The clock can no longer be turned back in Great Britain, the time as a location for mass production of textiles is over. But that's not Ogden's claim either. «What's wrong with being a niche player? We're not doing this to revive a globally dominant industry. It should just be a solid, profitable business that offers young people good prospects. " For the guild of cotton mills in Manchester, which actually went down, that's already a lot.
Boris Johnson has a duty in the north
bet. · It was the big surprise of the British general election last December: The Conservative Party under Prime Minister Boris Johnson managed to conquer many constituencies that traditionally belong to the Labor camp. Most of them are in the north of England, where the industry has withdrawn as a mass employer over the past few decades. Johnson not only promised the final Brexit, but also an investment boost for the recovery in the parts of the country. He did not cancel the rain of money because of the Corona crisis.
The former Labor constituencies have actually been left behind over the past decade from an economic point of view, says Charlie McCurdy of the Resolution Foundation think tank. Real wages, employment and house prices grew more slowly there than in the rest of the country. One reason is the reluctance to spend that the British government had to impose in the wake of the global financial crisis. This also affected the financial allocations to the regions, and of these, those suffered most where the state already plays a major role as an employer or client - that is, precisely the structurally weaker parts of the country.
London prefers itself
London centralism and the fiscal preference for the capital and the south-east are also considered to be the cause. The north of England did not have a fair share of the state investments, complains Andy Ogden, head of the yarn and textile manufacturer English Fine Cottons near Manchester. Westminster politicians should stop focusing on London and the surrounding area of the capital.
The neglected infrastructure plays a major role for Ogden: “The north needs a fantastic infrastructure so that it can be in the center of the world. Today the world is the sales market. " Boris Johnson promises countermeasures here. The government's latest budget gives priority to capital investments, such as railways and roads, over increases in current spending. The projects are intended to specifically benefit the “lagging” regions of the country.

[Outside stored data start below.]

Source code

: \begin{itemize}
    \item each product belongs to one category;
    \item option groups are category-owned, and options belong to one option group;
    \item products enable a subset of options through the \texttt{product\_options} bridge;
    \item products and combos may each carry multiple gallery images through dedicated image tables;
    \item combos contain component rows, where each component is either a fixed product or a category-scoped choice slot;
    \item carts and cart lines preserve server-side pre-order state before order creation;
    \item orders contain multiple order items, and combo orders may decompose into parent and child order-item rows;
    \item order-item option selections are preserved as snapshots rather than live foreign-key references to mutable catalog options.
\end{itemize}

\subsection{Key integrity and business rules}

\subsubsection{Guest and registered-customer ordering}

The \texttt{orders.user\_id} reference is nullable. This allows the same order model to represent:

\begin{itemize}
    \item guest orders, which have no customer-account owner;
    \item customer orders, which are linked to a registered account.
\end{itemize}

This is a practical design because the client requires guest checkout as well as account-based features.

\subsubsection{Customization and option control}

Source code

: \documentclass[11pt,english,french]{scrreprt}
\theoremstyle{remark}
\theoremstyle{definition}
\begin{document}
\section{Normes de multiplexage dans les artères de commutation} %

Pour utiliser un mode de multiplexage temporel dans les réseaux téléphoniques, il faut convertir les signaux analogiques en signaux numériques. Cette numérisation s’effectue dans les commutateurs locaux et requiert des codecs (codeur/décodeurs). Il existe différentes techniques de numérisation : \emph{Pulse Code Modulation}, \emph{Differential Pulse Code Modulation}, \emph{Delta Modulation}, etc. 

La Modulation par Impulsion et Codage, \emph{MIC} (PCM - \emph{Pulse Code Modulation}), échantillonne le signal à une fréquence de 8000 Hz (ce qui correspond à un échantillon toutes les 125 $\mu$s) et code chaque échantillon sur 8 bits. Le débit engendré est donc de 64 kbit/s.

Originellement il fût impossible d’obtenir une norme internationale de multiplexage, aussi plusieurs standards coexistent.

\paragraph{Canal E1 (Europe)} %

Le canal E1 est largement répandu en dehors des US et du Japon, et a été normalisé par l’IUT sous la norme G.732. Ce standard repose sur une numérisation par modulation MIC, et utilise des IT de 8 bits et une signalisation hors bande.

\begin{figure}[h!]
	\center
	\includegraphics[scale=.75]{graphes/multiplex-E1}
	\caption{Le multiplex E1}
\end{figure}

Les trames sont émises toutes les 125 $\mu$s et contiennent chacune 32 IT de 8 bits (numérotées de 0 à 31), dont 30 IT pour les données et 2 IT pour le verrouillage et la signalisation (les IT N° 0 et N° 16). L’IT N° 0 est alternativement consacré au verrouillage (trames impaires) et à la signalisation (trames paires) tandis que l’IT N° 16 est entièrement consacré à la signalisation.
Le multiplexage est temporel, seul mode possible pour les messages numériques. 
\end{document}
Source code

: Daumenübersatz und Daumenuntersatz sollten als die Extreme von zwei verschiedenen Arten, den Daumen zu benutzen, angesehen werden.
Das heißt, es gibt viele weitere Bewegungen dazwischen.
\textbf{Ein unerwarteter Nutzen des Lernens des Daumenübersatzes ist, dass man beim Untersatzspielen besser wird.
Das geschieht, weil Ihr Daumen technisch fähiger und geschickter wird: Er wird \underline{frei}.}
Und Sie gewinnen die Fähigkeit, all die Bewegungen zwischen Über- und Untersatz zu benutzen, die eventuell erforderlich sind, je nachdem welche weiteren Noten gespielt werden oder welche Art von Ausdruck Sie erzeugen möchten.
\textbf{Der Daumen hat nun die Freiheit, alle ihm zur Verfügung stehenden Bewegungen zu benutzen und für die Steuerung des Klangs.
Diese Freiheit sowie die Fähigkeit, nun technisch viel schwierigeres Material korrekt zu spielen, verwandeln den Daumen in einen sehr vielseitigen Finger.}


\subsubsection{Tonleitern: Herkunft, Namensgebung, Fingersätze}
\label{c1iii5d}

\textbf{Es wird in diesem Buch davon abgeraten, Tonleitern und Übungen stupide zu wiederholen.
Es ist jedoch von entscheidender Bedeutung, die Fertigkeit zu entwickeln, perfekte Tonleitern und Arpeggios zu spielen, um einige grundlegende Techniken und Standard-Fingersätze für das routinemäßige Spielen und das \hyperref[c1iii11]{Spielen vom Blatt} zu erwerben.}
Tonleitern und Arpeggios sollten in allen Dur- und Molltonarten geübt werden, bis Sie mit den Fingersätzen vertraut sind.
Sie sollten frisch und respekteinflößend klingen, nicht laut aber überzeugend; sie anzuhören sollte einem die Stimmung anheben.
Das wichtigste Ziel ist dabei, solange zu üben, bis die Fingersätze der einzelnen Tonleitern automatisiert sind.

Infrastructure is not a panacea
London has promised investments in the three-digit billion range for the next five years. But the experts from Oxford Economics emphasize that no quick remedial action is to be expected: Expenditures traditionally get going slowly and take years or decades to fully develop. If you want to accelerate this, there is a risk of worse policy decisions, which in turn threatens the long-term benefits. The government's obsession for large transport projects, among other things, will not solve the deep-seated problems, judges the think tank The UK in a Changing Europe and calls for more attention to be paid to education, training and social policy.